Troy Todd, Ph.D., BCN

Eating disorders can be a destructive and frustrating disorder for those who suffer with them, as well as their friends and family. There are several forms of eating disorders: Anorexia Nervosa where the person restricts food intake, has an intense fear of gaining weight, and an inaccurate perception of body weight or body condition. In Bulimia Nervosa, a person engages in recurrent episodes of binge eating and inappropriate compensatory behaviors in order to prevent weight gain (such as self induced vomiting, misuse of laxatives or diuretics, fasting, or excessive exercise), while unduly basing their self evaluation on body weight and shape. With Binge-Eating Disorder, a person engages in recurrent episodes of binge eating where they have a sense of a lack of control over their eating during the episode, and have marked distress about binge eating, but they do not engage in inappropriate compensatory behavior.

Eating disorders can develop early in life, and can persist into adulthood. They tend to be observed more in women than men. They can be be a reaction to a chronic sense of a lack of control in their lives or negative feelings about themselves. Eating disorders are one of the many dysfunctional ways people react to chronic emotional distress.
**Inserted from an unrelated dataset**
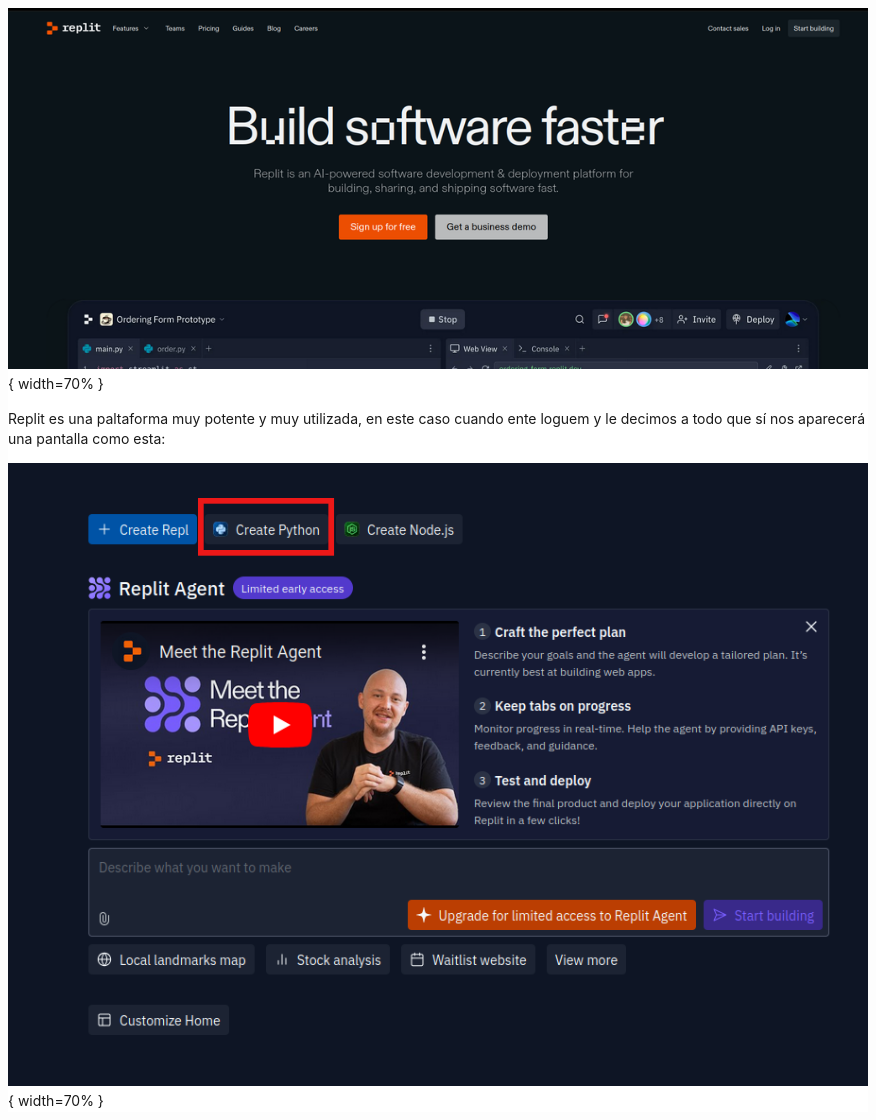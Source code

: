 ![Replit](img/21.png){ width=70% }

Replit es una paltaforma muy potente y muy utilizada, en este caso cuando ente loguem y le decimos a todo que sí nos aparecerá una pantalla como esta:

![Replit](img/22.png){ width=70% }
Eating disorders are formed by long processes of habit and therefore take time and effort to correct. Most of this effort must come from the person suffering with the disorder. However, those in the person’s life can assist the sufferer by helping to improve the emotional atmosphere of the person’s life. This can be difficult to do because a person’s perception of their environment is what affects them, and this can be different from how the environment is perceived by others. To help a person with an eating disorder, spend some time trying to comprehend their life from their perspective. Even if it seems to you that everything in their life is in good order and they are provided with everything they need, see if there is any possible way they could perceive they do not have charge of their life or that there is too much negative emotion in it. Then try and formulate what changes, from their perspective, would significantly impact their experience. Once you have an understanding of this, determine what aspects you control. Then, in ways that work for you, seek to modify those aspects so as to provide a better environment for the person suffering from the eating disorder.

Any changes you are able to make will need to be sustained for a considerable period of time, in order to be effective in their improvement. When a person has an environment that is supportive to eliminating their disorder, there will still be periods of improvement followed by periods of falling back into the disorder. However, if the better environment is maintained through these cycles, the person can eventually be successful in eliminating the disorder.